Stored data
§

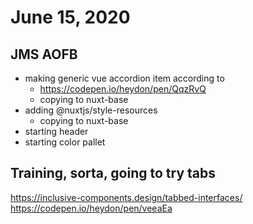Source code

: # June 15, 2020

## JMS AOFB
- making generic vue accordion item according to 
  - https://codepen.io/heydon/pen/QqzRvQ
  - copying to nuxt-base
- adding @nuxtjs/style-resources
  - copying to nuxt-base
- starting header
- starting color pallet

## Training, sorta, going to try tabs 
https://inclusive-components.design/tabbed-interfaces/
https://codepen.io/heydon/pen/veeaEa

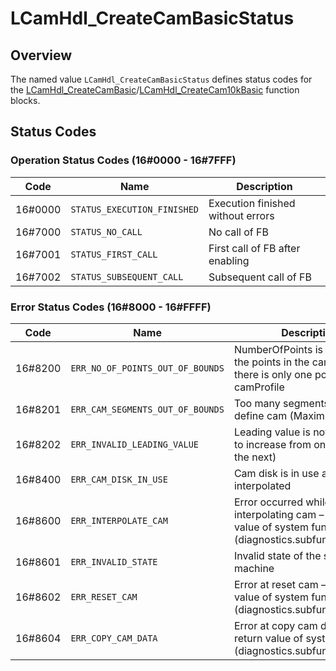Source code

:# LCamHdl_CreateCamBasicStatus

## Overview

The named value `LCamHdl_CreateCamBasicStatus` defines status codes for the [LCamHdl_CreateCamBasic](../../function-blocks/LCamHdl_CreateCamBasic.md)/[LCamHdl_CreateCam10kBasic](../../function-blocks/LCamHdl_CreateCam10kBasic.md) function blocks.

## Status Codes

### Operation Status Codes (16#0000 - 16#7FFF)

| Code | Name | Description |
|------|------|-------------|
| 16#0000 | `STATUS_EXECUTION_FINISHED` | Execution finished without errors |
| 16#7000 | `STATUS_NO_CALL` | No call of FB |
| 16#7001 | `STATUS_FIRST_CALL` | First call of FB after enabling |
| 16#7002 | `STATUS_SUBSEQUENT_CALL` | Subsequent call of FB |

### Error Status Codes (16#8000 - 16#FFFF)

| Code | Name | Description |
|------|------|-------------|
| 16#8200 | `ERR_NO_OF_POINTS_OUT_OF_BOUNDS` | NumberOfPoints is greater than the points in the camProfile or there is only one point in the camProfile |
| 16#8201 | `ERR_CAM_SEGMENTS_OUT_OF_BOUNDS` | Too many segments needed to define cam (Maximum 50) |
| 16#8202 | `ERR_INVALID_LEADING_VALUE` | Leading value is not valid (has to increase from one point to the next) |
| 16#8400 | `ERR_CAM_DISK_IN_USE` | Cam disk is in use and can't be interpolated |
| 16#8600 | `ERR_INTERPOLATE_CAM` | Error occurred while interpolating cam – see return value of system function (diagnostics.subfunctionStatus) |
| 16#8601 | `ERR_INVALID_STATE` | Invalid state of the state machine |
| 16#8602 | `ERR_RESET_CAM` | Error at reset cam – see return value of system function (diagnostics.subfunctionStatus) |
| 16#8604 | `ERR_COPY_CAM_DATA` | Error at copy cam data – see return value of system function (diagnostics.subfunctionStatus) |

§

• What is required: Please repeat the data verbatim and leave the pictures out of your copy.

• Exercise response:
Source code

: # June 15, 2020

## JMS AOFB
- making generic vue accordion item according to 
  - https://codepen.io/heydon/pen/QqzRvQ
  - copying to nuxt-base
- adding @nuxtjs/style-resources
  - copying to nuxt-base
- starting header
- starting color pallet

## Training, sorta, going to try tabs 
https://inclusive-components.design/tabbed-interfaces/
https://codepen.io/heydon/pen/veeaEa

Source code

:# LCamHdl_CreateCamBasicStatus

## Overview

The named value `LCamHdl_CreateCamBasicStatus` defines status codes for the [LCamHdl_CreateCamBasic](../../function-blocks/LCamHdl_CreateCamBasic.md)/[LCamHdl_CreateCam10kBasic](../../function-blocks/LCamHdl_CreateCam10kBasic.md) function blocks.

## Status Codes

### Operation Status Codes (16#0000 - 16#7FFF)

| Code | Name | Description |
|------|------|-------------|
| 16#0000 | `STATUS_EXECUTION_FINISHED` | Execution finished without errors |
| 16#7000 | `STATUS_NO_CALL` | No call of FB |
| 16#7001 | `STATUS_FIRST_CALL` | First call of FB after enabling |
| 16#7002 | `STATUS_SUBSEQUENT_CALL` | Subsequent call of FB |

### Error Status Codes (16#8000 - 16#FFFF)

| Code | Name | Description |
|------|------|-------------|
| 16#8200 | `ERR_NO_OF_POINTS_OUT_OF_BOUNDS` | NumberOfPoints is greater than the points in the camProfile or there is only one point in the camProfile |
| 16#8201 | `ERR_CAM_SEGMENTS_OUT_OF_BOUNDS` | Too many segments needed to define cam (Maximum 50) |
| 16#8202 | `ERR_INVALID_LEADING_VALUE` | Leading value is not valid (has to increase from one point to the next) |
| 16#8400 | `ERR_CAM_DISK_IN_USE` | Cam disk is in use and can't be interpolated |
| 16#8600 | `ERR_INTERPOLATE_CAM` | Error occurred while interpolating cam – see return value of system function (diagnostics.subfunctionStatus) |
| 16#8601 | `ERR_INVALID_STATE` | Invalid state of the state machine |
| 16#8602 | `ERR_RESET_CAM` | Error at reset cam – see return value of system function (diagnostics.subfunctionStatus) |
| 16#8604 | `ERR_COPY_CAM_DATA` | Error at copy cam data – see return value of system function (diagnostics.subfunctionStatus) |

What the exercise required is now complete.